# Semi finals Hockey NHL playoffs



## ScottySkis (May 17, 2014)

Rangers kicked ass lots of goals. what a game. 7 more wins to what we need a Cup.


----------



## JimG. (May 17, 2014)

They seem to be getting on a roll.


----------



## drjeff (May 17, 2014)

If the Rangers keep putting the puck on net like they did in game 1 - this series is the Rangers in 5 games!

 Like I said in the now defunct Bruins 2014 playoff thread - Price looked way better on paper then he actually played in the Bruins series and was a HUGE beneficiary of a ridiculous number of blocked shots by the Habs defensemen AND the Bruins hitting, but not getting a favorable bounce, the goal post and crossbar iron at least a dozen times in that series.

By far and away as of yet, Price ISN'T the "hottest" goalie still alive in the cup. And as we all have seen many times over, the hottest goalie is often holding the cup in June!


----------



## JimG. (May 18, 2014)

drjeff said:


> If the Rangers keep putting the puck on net like they did in game 1 - this series is the Rangers in 5 games!
> 
> Like I said in the now defunct Bruins 2014 playoff thread - Price looked way better on paper then he actually played in the Bruins series and was a HUGE beneficiary of a ridiculous number of blocked shots by the Habs defensemen AND the Bruins hitting, but not getting a favorable bounce, the goal post and crossbar iron at least a dozen times in that series.
> 
> By far and away as of yet, Price ISN'T the "hottest" goalie still alive in the cup. And as we all have seen many times over, the hottest goalie is often holding the cup in June!
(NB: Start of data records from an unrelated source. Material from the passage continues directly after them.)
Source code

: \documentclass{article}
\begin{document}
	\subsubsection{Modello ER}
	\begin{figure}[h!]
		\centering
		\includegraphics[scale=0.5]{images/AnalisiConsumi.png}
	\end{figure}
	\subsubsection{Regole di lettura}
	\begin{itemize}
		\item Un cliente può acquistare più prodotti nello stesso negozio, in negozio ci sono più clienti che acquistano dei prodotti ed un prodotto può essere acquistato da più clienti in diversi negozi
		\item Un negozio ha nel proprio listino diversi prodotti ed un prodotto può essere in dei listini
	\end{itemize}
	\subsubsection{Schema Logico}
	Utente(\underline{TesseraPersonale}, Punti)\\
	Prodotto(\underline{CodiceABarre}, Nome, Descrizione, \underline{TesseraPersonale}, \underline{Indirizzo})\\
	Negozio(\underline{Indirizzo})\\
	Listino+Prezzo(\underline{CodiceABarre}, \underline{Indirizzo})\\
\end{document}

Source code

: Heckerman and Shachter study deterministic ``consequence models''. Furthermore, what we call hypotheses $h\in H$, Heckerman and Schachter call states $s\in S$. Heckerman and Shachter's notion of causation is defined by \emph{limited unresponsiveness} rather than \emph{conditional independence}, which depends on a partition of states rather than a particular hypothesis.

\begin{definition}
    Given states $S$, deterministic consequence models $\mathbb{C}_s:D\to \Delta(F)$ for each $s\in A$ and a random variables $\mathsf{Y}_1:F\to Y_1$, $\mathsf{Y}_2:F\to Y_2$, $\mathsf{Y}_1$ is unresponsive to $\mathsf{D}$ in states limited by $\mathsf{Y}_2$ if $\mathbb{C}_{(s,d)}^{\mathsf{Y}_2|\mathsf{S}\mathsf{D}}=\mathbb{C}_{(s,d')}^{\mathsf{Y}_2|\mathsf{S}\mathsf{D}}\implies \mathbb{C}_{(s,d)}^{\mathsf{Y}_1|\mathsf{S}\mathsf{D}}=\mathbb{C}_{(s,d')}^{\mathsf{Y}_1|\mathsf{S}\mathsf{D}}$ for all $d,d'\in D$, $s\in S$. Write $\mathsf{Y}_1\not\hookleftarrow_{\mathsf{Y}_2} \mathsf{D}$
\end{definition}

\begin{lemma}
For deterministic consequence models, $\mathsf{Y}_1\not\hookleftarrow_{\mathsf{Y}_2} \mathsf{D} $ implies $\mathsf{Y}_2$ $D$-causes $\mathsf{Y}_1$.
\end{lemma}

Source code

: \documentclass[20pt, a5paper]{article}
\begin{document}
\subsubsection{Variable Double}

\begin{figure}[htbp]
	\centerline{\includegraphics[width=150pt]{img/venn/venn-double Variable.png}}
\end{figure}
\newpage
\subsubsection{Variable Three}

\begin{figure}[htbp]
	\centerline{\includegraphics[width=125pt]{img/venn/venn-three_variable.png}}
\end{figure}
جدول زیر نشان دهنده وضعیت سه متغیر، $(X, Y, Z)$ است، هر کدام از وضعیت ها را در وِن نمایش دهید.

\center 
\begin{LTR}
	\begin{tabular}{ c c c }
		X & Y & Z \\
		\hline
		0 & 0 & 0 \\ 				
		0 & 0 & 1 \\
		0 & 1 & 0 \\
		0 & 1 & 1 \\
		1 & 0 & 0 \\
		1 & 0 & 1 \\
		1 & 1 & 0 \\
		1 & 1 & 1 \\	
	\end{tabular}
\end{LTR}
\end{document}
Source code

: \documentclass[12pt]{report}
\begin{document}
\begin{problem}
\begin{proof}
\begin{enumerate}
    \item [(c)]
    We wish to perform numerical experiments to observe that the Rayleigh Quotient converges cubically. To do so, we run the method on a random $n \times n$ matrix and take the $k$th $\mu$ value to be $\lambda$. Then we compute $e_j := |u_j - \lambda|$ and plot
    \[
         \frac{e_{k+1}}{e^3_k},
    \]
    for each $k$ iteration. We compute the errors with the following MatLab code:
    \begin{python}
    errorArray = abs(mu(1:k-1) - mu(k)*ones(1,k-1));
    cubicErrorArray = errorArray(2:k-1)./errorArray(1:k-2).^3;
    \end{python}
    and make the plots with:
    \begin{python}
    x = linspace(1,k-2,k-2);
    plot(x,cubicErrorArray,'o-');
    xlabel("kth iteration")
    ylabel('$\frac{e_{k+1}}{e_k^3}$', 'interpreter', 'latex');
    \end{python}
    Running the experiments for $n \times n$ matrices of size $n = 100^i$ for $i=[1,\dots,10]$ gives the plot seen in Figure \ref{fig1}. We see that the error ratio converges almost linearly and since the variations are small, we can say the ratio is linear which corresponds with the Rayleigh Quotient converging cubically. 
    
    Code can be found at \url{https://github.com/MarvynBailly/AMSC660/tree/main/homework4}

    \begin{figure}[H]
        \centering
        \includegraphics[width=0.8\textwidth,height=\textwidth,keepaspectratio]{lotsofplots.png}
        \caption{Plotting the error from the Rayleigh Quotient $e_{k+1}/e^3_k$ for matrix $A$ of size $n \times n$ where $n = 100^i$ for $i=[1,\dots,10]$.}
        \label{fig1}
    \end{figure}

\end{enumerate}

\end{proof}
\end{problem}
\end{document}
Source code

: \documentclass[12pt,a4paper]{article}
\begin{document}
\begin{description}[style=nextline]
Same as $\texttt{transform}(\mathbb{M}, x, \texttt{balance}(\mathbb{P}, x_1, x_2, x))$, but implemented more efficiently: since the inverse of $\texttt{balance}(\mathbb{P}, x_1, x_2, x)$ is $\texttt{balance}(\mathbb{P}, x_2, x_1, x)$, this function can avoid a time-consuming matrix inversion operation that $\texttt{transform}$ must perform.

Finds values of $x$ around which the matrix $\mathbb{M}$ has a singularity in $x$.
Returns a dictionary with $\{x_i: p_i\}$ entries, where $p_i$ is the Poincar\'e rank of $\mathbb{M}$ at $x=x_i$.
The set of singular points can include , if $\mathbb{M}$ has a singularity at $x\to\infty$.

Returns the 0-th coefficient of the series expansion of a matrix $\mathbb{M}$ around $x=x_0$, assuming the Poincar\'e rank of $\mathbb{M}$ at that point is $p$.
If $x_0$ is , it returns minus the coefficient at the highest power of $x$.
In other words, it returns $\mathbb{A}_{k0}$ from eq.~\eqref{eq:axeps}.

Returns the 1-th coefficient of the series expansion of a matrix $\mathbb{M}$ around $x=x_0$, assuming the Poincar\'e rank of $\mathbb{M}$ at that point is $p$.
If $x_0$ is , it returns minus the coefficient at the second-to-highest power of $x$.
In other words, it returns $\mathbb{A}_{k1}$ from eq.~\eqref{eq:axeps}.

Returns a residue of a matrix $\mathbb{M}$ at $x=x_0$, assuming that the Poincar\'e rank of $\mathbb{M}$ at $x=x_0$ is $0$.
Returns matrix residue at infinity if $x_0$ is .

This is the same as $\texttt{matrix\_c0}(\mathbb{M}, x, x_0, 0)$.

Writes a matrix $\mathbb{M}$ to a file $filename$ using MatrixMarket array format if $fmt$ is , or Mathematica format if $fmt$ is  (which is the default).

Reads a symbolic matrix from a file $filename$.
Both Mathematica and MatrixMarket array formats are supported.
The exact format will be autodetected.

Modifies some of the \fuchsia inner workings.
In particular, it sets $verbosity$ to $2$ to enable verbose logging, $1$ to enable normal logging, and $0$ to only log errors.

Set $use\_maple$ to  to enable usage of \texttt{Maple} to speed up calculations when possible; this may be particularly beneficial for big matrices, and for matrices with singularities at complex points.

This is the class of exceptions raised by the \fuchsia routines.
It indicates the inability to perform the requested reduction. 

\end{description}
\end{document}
This I why I was glad when they got rid of Tortorella; they just did not shoot enough with him as coach.

Ranger power play could be a lot better; Lundqvist is hot.


----------



## ScottySkis (May 19, 2014)

PRICE mthe goalie out rest of our playoff series.


----------



## twinplanx (May 19, 2014)

^Maybe the Habs can get Halak to do an encore.... 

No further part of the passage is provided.